- Decades:: 1990s; 2000s; 2010s; 2020s;
- See also:: Other events of 2017; Timeline of Cypriot history;

= 2017 in Cyprus =

Events in the year 2017 in Cyprus

== Incumbents ==
- President: Nicos Anastasiades
- President of the Parliament: Demetris Syllouris

== Events ==
Ongoing – Cyprus dispute

=== January ===
- 9 January – Greek and Turkish local leaders in the country resume talks to end the division of the island before a high level multilateral conference takes place in Geneva this week in the latest effort to reunify the island.
- 13 January – Turkish President Recep Tayyip Erdoğan vows that the Turkish Armed Forces will stay on Cyprus "in perpetuity" and that the proposal of a rotating presidency for a unified island is unacceptable, casting doubts on an eventual solution to the dispute.
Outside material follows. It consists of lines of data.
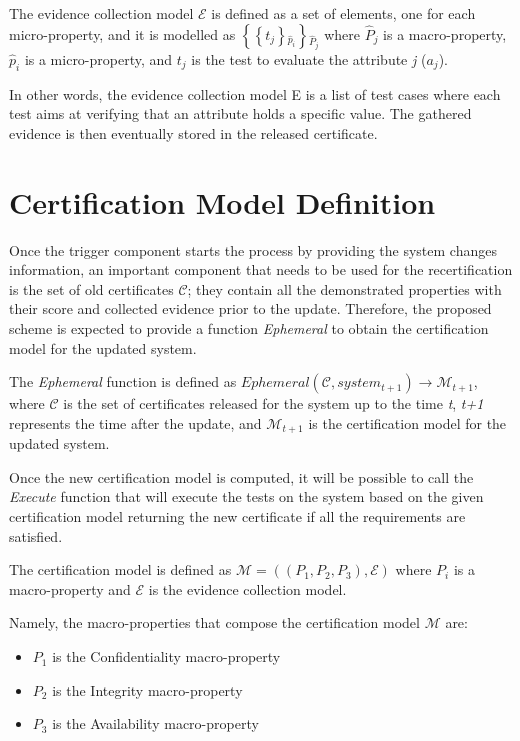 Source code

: \begin{defn}
The evidence collection model \(\mathcal{E}\) is defined as a set of elements, one for each micro-property, and it is modelled as \(  \left \{ \left \{ t_j \right \} {_{\hat{p}_i}} \right \} {_{\hat{P}_j}} \) where \( \hat{P}_j \) is a macro-property, \( \hat{p}_i \) is a micro-property, and \(t_j\) is the test to evaluate the attribute \textit{j} (\(a_j\)).
\end{defn}

In other words, the evidence collection model E is a list of test cases where each test aims at verifying that an attribute holds a specific value. The gathered evidence is then eventually stored in the released certificate.

\section{Certification Model Definition}
Once the trigger component starts the process by providing the system changes information, an important component that needs to be used for the recertification is the set of old certificates \(\mathcal{C}\); they contain all the demonstrated properties with their score and collected evidence prior to the update. Therefore, the proposed scheme is expected to provide a function \textit{Ephemeral} to obtain the certification model for the updated system.

\begin{defn}
The \textit{Ephemeral} function is defined as \(Ephemeral(\mathcal{C}, system_{t+1}) \rightarrow {\mathcal{M}}_{t+1} \), where 
\(\mathcal{C}\) is the set of certificates released for the system up to the time \textit{t}, \textit{t+1} represents the time after the update, and \(\mathcal{M}_{t+1}\) is the certification model for the updated system.
\end{defn}

Once the new certification model is computed, it will be possible to call the \textit{Execute} function that will execute the tests on the system based on the given certification model returning the new certificate if all the requirements are satisfied. 

\begin{defn}
The certification model is defined as 
\(\mathcal{M} = \left ( \left ( P_1, P_2, P_3 \right ), \mathcal{E} \right )\) where \(P_i\) is a macro-property and \( \mathcal{E} \) is the evidence collection model.
\end{defn}
Namely, the macro-properties that compose the certification model \(\mathcal{M}\) are:
\begin{itemize}
    \item \(P_1\) is the Confidentiality macro-property
    \item \(P_2\) is the Integrity macro-property
    \item \(P_3\) is the Availability macro-property
\end{itemize}
 
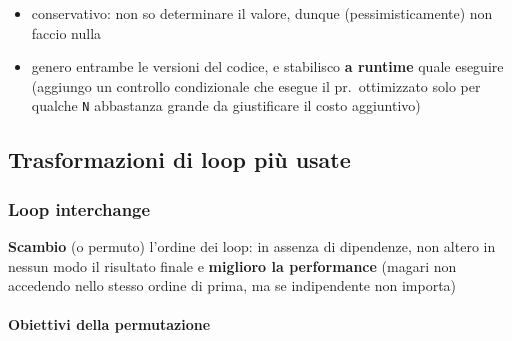 \begin{emphasize}[frametitle={Approcci per variabili di cui non conosco il valore staticamente}]
  \begin{itemize}
    \item conservativo: non so determinare il valore, dunque (pessimisticamente) non faccio nulla
    \item genero entrambe le versioni del codice, e stabilisco \textbf{a runtime} quale eseguire (aggiungo un controllo condizionale che esegue il pr.~ottimizzato solo per qualche \lstinline|N| abbastanza grande da giustificare il costo aggiuntivo)
  \end{itemize}

\end{emphasize}

\subsection{Trasformazioni di loop pi\`u usate}

\subsubsection{Loop interchange}

\textbf{Scambio} (o permuto) l'ordine dei loop: in assenza di dipendenze, non altero in nessun modo il risultato finale e \textbf{miglioro la performance} (magari non accedendo nello stesso ordine di prima, ma se indipendente non importa)

\paragraph{Obiettivi della permutazione}~\\

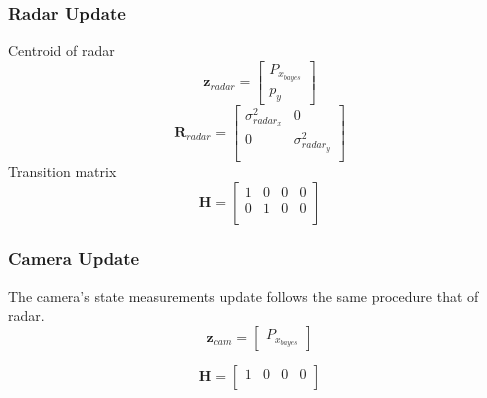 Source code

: \subsubsection{Radar Update}\label{sec:2-radar_update}  
Centroid of radar
\begin{equation}
    \mathbf{z}_{radar}=
    \begin{bmatrix}
        P_{x_{bayes}} \\ 
        p_y
    \end{bmatrix}
\end{equation}
\begin{equation}\label{equ:2_radar_R_kf}
    \mathbf{R}_{radar} = 
    \begin{bmatrix}
        \sigma_{radar_x}^2 & 0 \\
        0 & \sigma_{radar_y}^2 \\
      \end{bmatrix}
\end{equation}
Transition matrix
\begin{equation}\label{equ:2_radar_transition_matrix}
    \mathbf{H} = 
    \begin{bmatrix}
        1 & 0 & 0 & 0 \\
        0 & 1 & 0 & 0 \\
      \end{bmatrix}
\end{equation}



\subsubsection{Camera Update}\label{sec:2-camera_update}
The camera's state measurements update follows the same procedure that of radar.
\begin{equation}\label{equ:2_z_cam}
    \mathbf{z}_{cam}=
    \begin{bmatrix}P_{x_{bayes}}\end{bmatrix}
\end{equation}

\begin{equation}\label{equ:2_cam_transition_matrix}
    \mathbf{H} = 
    \begin{bmatrix}
        1 & 0 & 0 & 0 \\
      \end{bmatrix}
\end{equation}
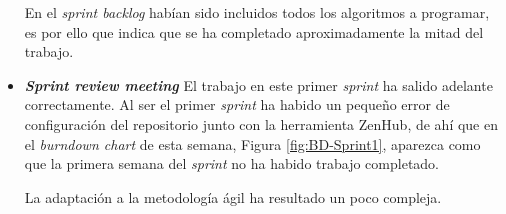 \begin{itemize}
En el \textit{sprint backlog} habían sido incluidos todos los algoritmos a programar, es por ello que indica que se ha completado aproximadamente la mitad del trabajo.

\item \textbf{\textit{Sprint review meeting}}
El trabajo en este primer \textit{sprint} ha salido adelante correctamente. Al ser el primer \textit{sprint} ha habido un pequeño error de configuración del repositorio junto con la herramienta ZenHub, de ahí que en el \textit{burndown chart} de esta semana, Figura \ref{fig:BD-Sprint1}, aparezca como que la primera semana del \textit{sprint} no ha habido trabajo completado.

La adaptación a la metodología ágil ha resultado un poco compleja.
\end{itemize}

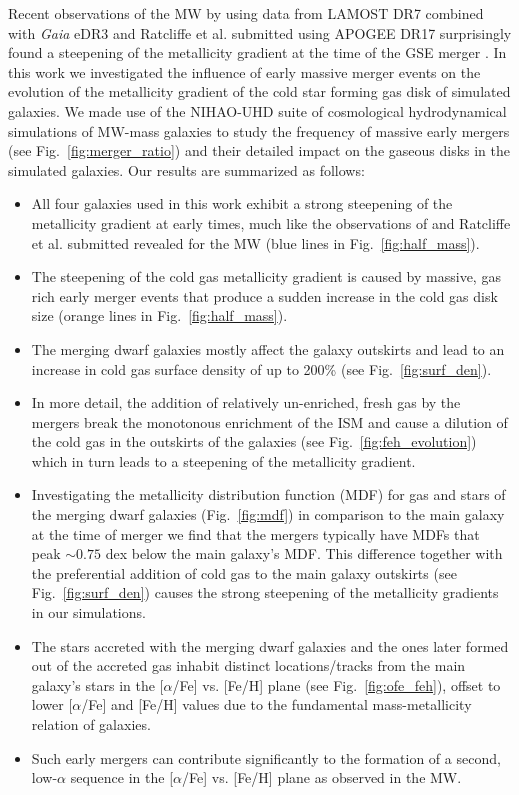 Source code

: \documentclass[useAMS,usenatbib]{mnras}
\begin{document}
Recent observations of the MW by \citet{Lu2022b} using data from LAMOST DR7 combined with {\it Gaia} eDR3 and Ratcliffe et al. submitted using APOGEE DR17 surprisingly found a steepening of the metallicity gradient at the time of the GSE merger \citep{Belokurov2018, Helmi2018}. In this work we investigated the influence of early massive merger events on the evolution of the metallicity gradient of the cold star forming gas disk of simulated galaxies. We made use of the NIHAO-UHD suite \citep{Buck2020} of cosmological hydrodynamical simulations of MW-mass galaxies to study the frequency of massive early mergers (see Fig.~\ref{fig:merger_ratio}) and their detailed impact on the gaseous disks in the simulated galaxies. Our results are summarized as follows:
\begin{itemize}
%
\item All four galaxies used in this work exhibit a strong steepening of the metallicity gradient at early times, much like the observations of \citet{Lu2022b} and Ratcliffe et al. submitted revealed for the MW (blue lines in Fig.~\ref{fig:half_mass}).  
%
\item The steepening of the cold gas metallicity gradient is caused by massive, gas rich early merger events that produce a sudden increase in the cold gas disk size (orange lines in Fig.~\ref{fig:half_mass}).
%
\item The merging dwarf galaxies mostly affect the galaxy outskirts and lead to an increase in cold gas surface density of up to 200\% (see Fig.~\ref{fig:surf_den}).
%
\item In more detail, the addition of relatively un-enriched, fresh gas by the mergers break the monotonous enrichment of the ISM and cause a dilution of the cold gas in the outskirts of the galaxies (see Fig.~\ref{fig:feh_evolution}) which in turn leads to a steepening of the metallicity gradient.
%
\item Investigating the metallicity distribution function (MDF) for gas and stars of the merging dwarf galaxies (Fig.~\ref{fig:mdf}) in comparison to the main galaxy at the time of merger we find that the mergers typically have MDFs that peak $\sim0.75$ dex below the main galaxy's MDF. This difference together with the preferential addition of cold gas to the main galaxy outskirts (see Fig.~\ref{fig:surf_den}) causes the strong steepening of the metallicity gradients in our simulations.
%
\item The stars accreted with the merging dwarf galaxies and the ones later formed out of the accreted gas inhabit distinct locations/tracks from the main galaxy's stars in the [$\alpha$/Fe] vs. [Fe/H] plane (see Fig.~\ref{fig:ofe_feh}), offset to lower [$\alpha$/Fe] and [Fe/H] values due to the fundamental mass-metallicity relation of galaxies. 
%
\item Such early mergers can contribute significantly to the formation of a second, low-$\alpha$ sequence in the [$\alpha$/Fe] vs. [Fe/H] plane as observed in the MW.  
\end{itemize}
\end{document}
The remarks come as the latest round of unity talks end, set to restart on January 18.

=== February ===
- 10 February – the Cypriot parliament votes in favour of a bill by National People's Front party (ELAM), for commemorating the 1950 Cypriot enosis referendum in schools every year. The decision was received negatively by Turkish Cypriot politicians.

=== March ===
- 3 March – The European Parliament votes to end visa-free travel for U.S. citizens after the U.S. government failed to agree to visa-free travel for citizens of five E.U. member states, including Cyprus. The resolution is non-binding.